Él asintió sin mirarme.
—Siento que nos perdimos —continué—. No sé si es culpa mía o tuya o de los dos… pero extraño lo que éramos.
Darío se quedó callado un momento. Luego me tomó la mano con suavidad.
—Yo también lo extraño —susurró—. Pero aún estamos aquí, ¿no?
Nos abrazamos bajo el cielo limeño, rodeados del ruido lejano del tráfico y el olor a pintura fresca.
Poco a poco, entre martillazos y discusiones sobre cortinas, fuimos reconstruyendo algo más que paredes. Aprendimos a escucharnos otra vez; a pedir perdón sin orgullo; a reírnos de nuestras torpezas.
Un sábado por la tarde, cuando por fin terminamos la remodelación, invitamos a toda la familia para celebrar. Doña Rosa lloró al ver la casa reluciente; Valentina y Matías decoraron la mesa con flores del jardín; Camila trajo su famoso pastel de tres leches.
Esa noche, mientras bailábamos salsa en la sala recién pintada, sentí que algo había cambiado dentro de mí. No era solo la casa: éramos nosotros.
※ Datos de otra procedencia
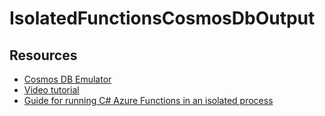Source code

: ﻿# IsolatedFunctionsCosmosDbOutput

## Resources

- [Cosmos DB Emulator](https://docs.microsoft.com/azure/cosmos-db/local-emulator?tabs=ssl-netstd21)
- [Video tutorial](https://youtu.be/t-Hp5s5MVbE)
- [Guide for running C# Azure Functions in an isolated process](https://docs.microsoft.com/azure/azure-functions/dotnet-isolated-process-guide)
Habíamos sobrevivido al polvo, al caos y a nosotros mismos.
Ahora entiendo que el amor no es solo pasión o mariposas en el estómago; es también elegir quedarse cuando todo parece derrumbarse. Es reconstruirse juntos, aunque duela; aunque cueste; aunque a veces uno quiera rendirse.
A veces me pregunto: ¿cuántos matrimonios se pierden por miedo a enfrentar lo incómodo? ¿Cuántos dejan morir el amor por no atreverse a reconstruirlo?
¿Y tú? ¿Te animarías a empezar de nuevo aunque todo parezca perdido?